Da qui nasce un’ulteriore aberrazione, e cioè che i burocrati si coalizzano tra loro: sia contro le gerarchie superiori, da cui si sentono minacciati, per l’incapacità sopraggiunta di conseguire i fini, sia contro il pubblico che dovrebbero servire. Inoltre i rapporti sociali informali che si sviluppano tipicamente in tale situazione spesso portano i burocrati a difendere i propri interessi costituiti piuttosto che ad assistere i propri clienti e superiori.
Se i burocrati reputano che il loro status non sia adeguatamente riconosciuto da un nuovo superiore di provenienza politica, gli rifiuteranno informazioni essenziali, in modo da indurlo in errori per i quali sarà ritenuto responsabile. In tutto questo, chi ci va di mezzo è naturalmente il cittadino, quell’utente finale per il quale l’intera organizzazione era stata pensata ed esiste.

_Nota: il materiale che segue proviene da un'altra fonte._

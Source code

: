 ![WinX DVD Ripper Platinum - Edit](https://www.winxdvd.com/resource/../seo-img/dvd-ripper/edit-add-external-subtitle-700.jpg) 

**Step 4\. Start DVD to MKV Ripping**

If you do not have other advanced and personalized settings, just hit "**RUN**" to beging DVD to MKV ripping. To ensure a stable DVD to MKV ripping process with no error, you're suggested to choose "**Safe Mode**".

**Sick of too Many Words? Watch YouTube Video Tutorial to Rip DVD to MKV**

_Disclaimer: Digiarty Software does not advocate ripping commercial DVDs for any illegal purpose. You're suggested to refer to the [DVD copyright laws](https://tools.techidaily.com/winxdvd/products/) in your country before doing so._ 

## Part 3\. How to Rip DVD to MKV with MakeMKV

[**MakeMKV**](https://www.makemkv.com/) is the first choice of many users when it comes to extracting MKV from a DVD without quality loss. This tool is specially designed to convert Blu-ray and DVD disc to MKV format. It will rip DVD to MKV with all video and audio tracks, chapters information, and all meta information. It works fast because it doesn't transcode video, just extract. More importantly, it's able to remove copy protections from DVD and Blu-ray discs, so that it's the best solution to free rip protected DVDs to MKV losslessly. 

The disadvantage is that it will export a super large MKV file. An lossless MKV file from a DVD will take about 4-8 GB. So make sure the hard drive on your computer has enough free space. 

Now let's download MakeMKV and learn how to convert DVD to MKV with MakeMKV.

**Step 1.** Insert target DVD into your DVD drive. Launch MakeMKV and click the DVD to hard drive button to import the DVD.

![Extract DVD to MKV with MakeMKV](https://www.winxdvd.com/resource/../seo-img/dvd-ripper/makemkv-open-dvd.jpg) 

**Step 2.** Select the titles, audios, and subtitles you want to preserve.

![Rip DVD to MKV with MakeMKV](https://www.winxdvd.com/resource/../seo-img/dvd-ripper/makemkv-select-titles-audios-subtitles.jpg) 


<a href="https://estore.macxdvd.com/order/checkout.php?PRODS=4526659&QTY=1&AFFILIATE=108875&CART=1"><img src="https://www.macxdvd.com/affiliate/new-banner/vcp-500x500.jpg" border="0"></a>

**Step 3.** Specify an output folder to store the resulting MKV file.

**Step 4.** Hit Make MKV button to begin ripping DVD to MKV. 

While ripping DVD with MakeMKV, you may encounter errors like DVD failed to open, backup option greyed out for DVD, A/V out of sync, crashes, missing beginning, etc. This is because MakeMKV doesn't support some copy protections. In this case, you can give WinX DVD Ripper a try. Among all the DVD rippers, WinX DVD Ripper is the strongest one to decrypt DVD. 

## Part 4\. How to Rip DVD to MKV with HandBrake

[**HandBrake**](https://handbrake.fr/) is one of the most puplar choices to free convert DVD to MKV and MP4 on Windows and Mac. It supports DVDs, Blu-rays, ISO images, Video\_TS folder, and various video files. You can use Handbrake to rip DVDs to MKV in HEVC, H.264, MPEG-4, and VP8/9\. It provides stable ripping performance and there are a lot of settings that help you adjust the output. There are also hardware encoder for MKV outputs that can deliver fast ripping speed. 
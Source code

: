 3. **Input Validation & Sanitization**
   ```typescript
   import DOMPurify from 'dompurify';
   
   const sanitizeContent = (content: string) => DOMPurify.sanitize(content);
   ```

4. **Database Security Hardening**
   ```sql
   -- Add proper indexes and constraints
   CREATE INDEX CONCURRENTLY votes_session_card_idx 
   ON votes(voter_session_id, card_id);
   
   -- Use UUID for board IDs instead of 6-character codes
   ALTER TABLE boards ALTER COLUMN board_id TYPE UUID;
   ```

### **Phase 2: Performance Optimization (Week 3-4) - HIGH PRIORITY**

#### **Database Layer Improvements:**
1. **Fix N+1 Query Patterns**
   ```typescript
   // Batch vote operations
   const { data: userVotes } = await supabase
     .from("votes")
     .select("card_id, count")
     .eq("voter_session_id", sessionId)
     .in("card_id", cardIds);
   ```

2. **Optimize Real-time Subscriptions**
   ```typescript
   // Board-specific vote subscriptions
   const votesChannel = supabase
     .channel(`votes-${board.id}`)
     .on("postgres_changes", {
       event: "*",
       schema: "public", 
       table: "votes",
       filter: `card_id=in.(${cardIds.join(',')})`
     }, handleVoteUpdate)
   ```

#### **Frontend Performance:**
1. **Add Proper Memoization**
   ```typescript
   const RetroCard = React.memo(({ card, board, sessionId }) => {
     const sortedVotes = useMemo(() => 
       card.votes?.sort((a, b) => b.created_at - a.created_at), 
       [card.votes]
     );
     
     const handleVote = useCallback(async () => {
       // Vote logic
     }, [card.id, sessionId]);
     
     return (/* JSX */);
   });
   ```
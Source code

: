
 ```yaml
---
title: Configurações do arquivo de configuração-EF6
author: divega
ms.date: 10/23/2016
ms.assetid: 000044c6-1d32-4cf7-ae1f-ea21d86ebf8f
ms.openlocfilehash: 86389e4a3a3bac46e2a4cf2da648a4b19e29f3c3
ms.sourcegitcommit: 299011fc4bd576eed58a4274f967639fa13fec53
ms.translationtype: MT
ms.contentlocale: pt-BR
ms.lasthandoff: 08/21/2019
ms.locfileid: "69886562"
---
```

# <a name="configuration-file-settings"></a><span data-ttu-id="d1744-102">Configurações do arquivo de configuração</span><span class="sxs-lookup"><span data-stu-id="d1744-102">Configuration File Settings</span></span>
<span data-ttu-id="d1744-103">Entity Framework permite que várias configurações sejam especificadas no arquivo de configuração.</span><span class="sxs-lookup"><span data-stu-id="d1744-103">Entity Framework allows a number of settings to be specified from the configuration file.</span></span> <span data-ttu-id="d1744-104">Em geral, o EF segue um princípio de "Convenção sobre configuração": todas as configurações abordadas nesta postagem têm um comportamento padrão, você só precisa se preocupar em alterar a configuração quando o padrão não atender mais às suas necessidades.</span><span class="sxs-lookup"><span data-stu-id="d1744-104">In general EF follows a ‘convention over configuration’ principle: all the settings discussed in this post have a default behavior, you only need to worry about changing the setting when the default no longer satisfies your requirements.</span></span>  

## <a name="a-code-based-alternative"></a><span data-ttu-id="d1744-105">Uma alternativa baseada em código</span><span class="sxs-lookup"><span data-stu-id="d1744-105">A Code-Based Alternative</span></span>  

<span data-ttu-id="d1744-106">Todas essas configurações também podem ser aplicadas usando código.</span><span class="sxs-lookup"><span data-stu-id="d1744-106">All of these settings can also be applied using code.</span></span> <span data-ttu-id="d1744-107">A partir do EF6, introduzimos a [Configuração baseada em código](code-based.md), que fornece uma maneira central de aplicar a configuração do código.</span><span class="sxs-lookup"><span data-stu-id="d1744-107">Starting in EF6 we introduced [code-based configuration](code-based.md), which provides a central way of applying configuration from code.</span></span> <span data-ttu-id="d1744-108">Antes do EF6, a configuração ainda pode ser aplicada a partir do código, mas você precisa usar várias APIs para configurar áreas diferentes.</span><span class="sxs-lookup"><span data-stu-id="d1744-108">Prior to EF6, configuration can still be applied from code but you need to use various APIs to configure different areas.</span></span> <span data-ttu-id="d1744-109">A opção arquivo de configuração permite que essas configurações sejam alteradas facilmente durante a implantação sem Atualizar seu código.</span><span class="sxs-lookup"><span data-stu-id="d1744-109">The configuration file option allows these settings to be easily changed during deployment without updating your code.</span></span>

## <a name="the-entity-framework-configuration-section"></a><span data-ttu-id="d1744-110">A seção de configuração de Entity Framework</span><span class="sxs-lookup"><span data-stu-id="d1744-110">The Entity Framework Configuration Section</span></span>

Proteste e ricorsi rivolti ad altri funzionari da parte del cliente/cittadino sono spesso resi inefficaci o impediti da quello spirito di corpo, di cui abbiamo prima parlato, che unisce i funzionari in una solidarietà di gruppo più o meno grande. Per ovviare a tutto ciò, in certi casi, ai rapporti impersonali si sostituiscono rapporti personali: nasce il clientelismo. La corruzione.
Il burocrate resta imprigionato e per sopravvivere deve barcamenarsi tra due estremi opposti: da un lato la santificazione della mansione e dall’altro la corruzione. La sfera dei diritti dei cittadini diventa oggetto di “concessione”. Ne deriva naturalmente un tendenziale scollamento dell’amministrazione dalla gente e dalla realtà a servizio della quale era stata posta.
La “lunga serie d’atti d’intelligenza” è impedita alla radice. Lo Stato diventa un sistema chiuso, con tutte le conseguenze del caso. Non solo non crea valore, ma ne assorbe e distrugge, e può arrivare in certe condizioni, a creare mostri.
“E la degenerazione finale sono i direttori dei campi di concentramento nazisti che coltivano rose, allevano canarini e nel contempo degradavano e sterminavano milioni di persone, in modo economico ed efficiente, perché qualcuno aveva detto loro di farlo e loro erano dei bravi soldati”.
Ma anche senza arrivare a questi eccessi mostruosi dell’arte dell’obbedienza, declinare ogni responsabilità da parte dello Stato è cosa cui siamo mestamente abituati, soprattutto al Sud.
Chiudo quest’articolo, ricordando a tutti noi che la “Macchina dello Stato” ha degli ingranaggi. Noi stessi costituiamo parte degli ingranaggi di questa grande macchina.
E bene ricordare anche che per ogni azione non etica che commettiamo, un granello di sabbia penetra tra quegli ingranaggi bloccandoli.